Я уверен, что выражаю искренние чувства наших членов и американского народа вообще, высказывая надежду, что Вы найдёте возможным принять наше приглашение.
Джордж Мини
Президент АФТ — КПП.
[6]
А. СОЛЖЕНИЦЫН — ДЖОРДЖУ МИНИ
5 марта 1974
Дорогой господин Джордж Мини!
Прежде всего разрешите выразить Вам моё глубокое уважение. Как это виделось и слышалось мне многие годы из Советского Союза, Вы всегда выделялись как один из самых дальновидных, трезвых и твёрдых деятелей Соединённых Штатов.

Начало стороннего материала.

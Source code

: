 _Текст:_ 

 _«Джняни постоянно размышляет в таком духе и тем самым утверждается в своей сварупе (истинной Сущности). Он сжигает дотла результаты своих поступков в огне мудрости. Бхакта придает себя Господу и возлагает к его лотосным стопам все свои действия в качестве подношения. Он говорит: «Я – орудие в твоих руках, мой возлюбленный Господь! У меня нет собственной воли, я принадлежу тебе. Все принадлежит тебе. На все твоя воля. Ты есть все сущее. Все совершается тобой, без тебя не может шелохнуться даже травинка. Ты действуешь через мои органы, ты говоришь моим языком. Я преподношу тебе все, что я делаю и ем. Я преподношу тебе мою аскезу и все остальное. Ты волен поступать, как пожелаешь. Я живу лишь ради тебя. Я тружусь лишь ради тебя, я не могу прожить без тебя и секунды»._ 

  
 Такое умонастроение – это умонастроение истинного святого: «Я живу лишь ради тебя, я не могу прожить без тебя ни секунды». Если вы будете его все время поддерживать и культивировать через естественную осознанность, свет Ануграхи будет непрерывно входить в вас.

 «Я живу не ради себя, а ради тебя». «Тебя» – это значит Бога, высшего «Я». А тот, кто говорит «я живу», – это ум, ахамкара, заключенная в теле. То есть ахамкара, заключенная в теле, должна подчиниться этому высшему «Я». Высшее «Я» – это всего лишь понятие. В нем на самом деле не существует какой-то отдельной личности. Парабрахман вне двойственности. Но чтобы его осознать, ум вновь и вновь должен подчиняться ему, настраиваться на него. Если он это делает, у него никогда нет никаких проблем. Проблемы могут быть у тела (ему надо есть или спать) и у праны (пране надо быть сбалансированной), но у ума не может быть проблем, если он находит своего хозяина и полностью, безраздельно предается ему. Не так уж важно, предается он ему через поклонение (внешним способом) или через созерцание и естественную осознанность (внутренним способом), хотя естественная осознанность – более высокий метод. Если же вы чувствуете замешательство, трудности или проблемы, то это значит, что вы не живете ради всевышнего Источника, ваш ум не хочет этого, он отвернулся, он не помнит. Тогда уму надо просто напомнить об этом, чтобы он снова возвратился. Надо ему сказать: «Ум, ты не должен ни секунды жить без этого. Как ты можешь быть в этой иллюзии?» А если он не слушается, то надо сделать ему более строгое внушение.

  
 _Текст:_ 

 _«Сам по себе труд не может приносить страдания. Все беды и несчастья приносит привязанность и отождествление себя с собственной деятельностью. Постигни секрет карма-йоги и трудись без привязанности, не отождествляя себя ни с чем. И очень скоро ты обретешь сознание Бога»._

С тем большей признательностью я прочёл Ваше имя под приглашением, присланным мне от Американской Федерации Труда, посетить Соединённые Штаты для дискуссий и лекций.
И вот признак, насколько велико разъединение и неосведомлённость в мире: я столько лет занимался проблемами советских лагерей принудительного труда — и понятия не имел о благородной поддержке наших страдающих со стороны Американской Федерации Труда, об издании Вами карты ГУЛАГа (я пытался самодельно мастерить её)!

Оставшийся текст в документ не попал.